Seems like a lot of state laws are based off the federal law. I am guessing that the 100/200 gallon exemption is an easy line where, above that, it is not for personal use.

What I don't get is that all distilled spirits are federally taxed. Since it is not a safety issue (don't have to be licensed, just pay the tax), I don't see how they can regulate an individual for personal use. I could see if they claim a still is dangerous, but then they would have to license you, not just make you pay the tax.

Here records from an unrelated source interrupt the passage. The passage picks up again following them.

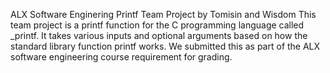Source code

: ALX Software Enginering Printf Team Project by Tomisin and Wisdom
This team project is a printf function for the C programming language called \_printf. It takes various inputs and optional arguments based on how the standard library function printf works. We submitted this as part of the ALX software engineering course requirement for grading.
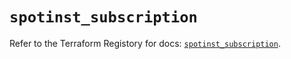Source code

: # `spotinst_subscription`

Refer to the Terraform Registory for docs: [`spotinst_subscription`](https://registry.terraform.io/providers/spotinst/spotinst/1.120.0/docs/resources/subscription).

Federal law on Distilled spirits:
http://www.ttb.gov/spirits/faq.shtml#s3


----------



## Deezil (Jan 11, 2014)

richmke said:


> What I don't get is that all distilled spirits are federally taxed. Since it is not a safety issue (don't have to be licensed, just pay the tax), I don't see how they can regulate an individual for personal use. I could see if they claim a still is dangerous, but then they would have to license you, not just make you pay the tax.
> 
> Federal law on Distilled spirits:
> http://www.ttb.gov/spirits/faq.shtml#s3



Distillation isn't something we allow to be discussed on this forum, because it is federally illegal for anyone to operate a still for the intent of making drinkable alcohol, without having the proper permits and other legal paperwork in order. With the server this forum is based on, inside the US - that 'potato' is 'too hot to touch'.


----------



## Thig (Jan 11, 2014)

cmason1957 said:


> I stumbled across this site today while looking at something else.
> 
> http://abc.nc.gov/product/another state law stated was the brandy had to be from like fruit, so forget that Evercleer.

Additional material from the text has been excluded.